#### WHAT THE TASK REQUIRES:
How many lines in the records below contain the word "such"? Answer with the number only.

........

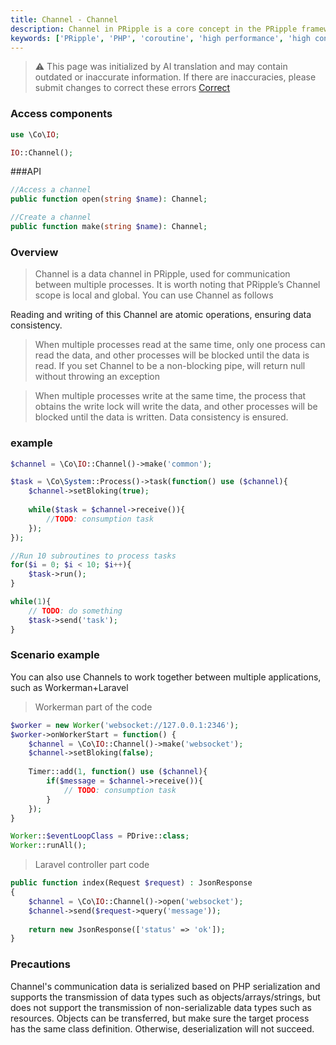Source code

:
 ```yaml
---
title: Channel - Channel
description: Channel in PRipple is a core concept in the PRipple framework and is used for communication between multiple processes. The Channel object represents a data channel for communication between multiple processes.
keywords: ['PRipple', 'PHP', 'coroutine', 'high performance', 'high concurrency', 'channel', 'Channel']
---
```


> ⚠️ This page was initialized by AI translation and may contain outdated or inaccurate information. If there are
> inaccuracies, please submit changes to correct these errors [Correct](https://github.com/cloudtay/p-ripple-documents)

### Access components

```php
use \Co\IO;

IO::Channel();
```

###API

```php
//Access a channel
public function open(string $name): Channel;

//Create a channel
public function make(string $name): Channel;
```

### Overview

> Channel is a data channel in PRipple, used for communication between multiple processes. It is worth noting that
> PRipple’s Channel scope is local and global.
> You can use Channel as follows


Reading and writing of this Channel are atomic operations, ensuring data consistency.

> When multiple processes read at the same time, only one process can read the data, and other processes will be blocked
> until the data is read. If you set Channel to be a non-blocking pipe,
> will return null without throwing an exception

> When multiple processes write at the same time, the process that obtains the write lock will write the data, and other
> processes will be blocked until the data is written. Data consistency is ensured.

### example

```php
$channel = \Co\IO::Channel()->make('common');

$task = \Co\System::Process()->task(function() use ($channel){
    $channel->setBloking(true);
    
    while($task = $channel->receive()){
        //TODO: consumption task
    });
});

//Run 10 subroutines to process tasks
for($i = 0; $i < 10; $i++){
    $task->run();
}

while(1){
    // TODO: do something
    $task->send('task');
}
```

### Scenario example

You can also use Channels to work together between multiple applications, such as Workerman+Laravel

> Workerman part of the code

```php
$worker = new Worker('websocket://127.0.0.1:2346');
$worker->onWorkerStart = function() {
    $channel = \Co\IO::Channel()->make('websocket');
    $channel->setBloking(false);
    
    Timer::add(1, function() use ($channel){
        if($message = $channel->receive()){
            // TODO: consumption task
        }
    });
}

Worker::$eventLoopClass = PDrive::class;
Worker::runAll();
```

> Laravel controller part code

```php
public function index(Request $request) : JsonResponse
{
    $channel = \Co\IO::Channel()->open('websocket');
    $channel->send($request->query('message'));
    
    return new JsonResponse(['status' => 'ok']);
}
```

### Precautions

Channel's communication data is serialized based on PHP serialization and supports the transmission of data types such
as objects/arrays/strings, but does not support the transmission of non-serializable data types such as resources.
Objects can be transferred, but make sure the target process has the same class definition. Otherwise, deserialization
will not succeed.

........

#### ANSWER:
3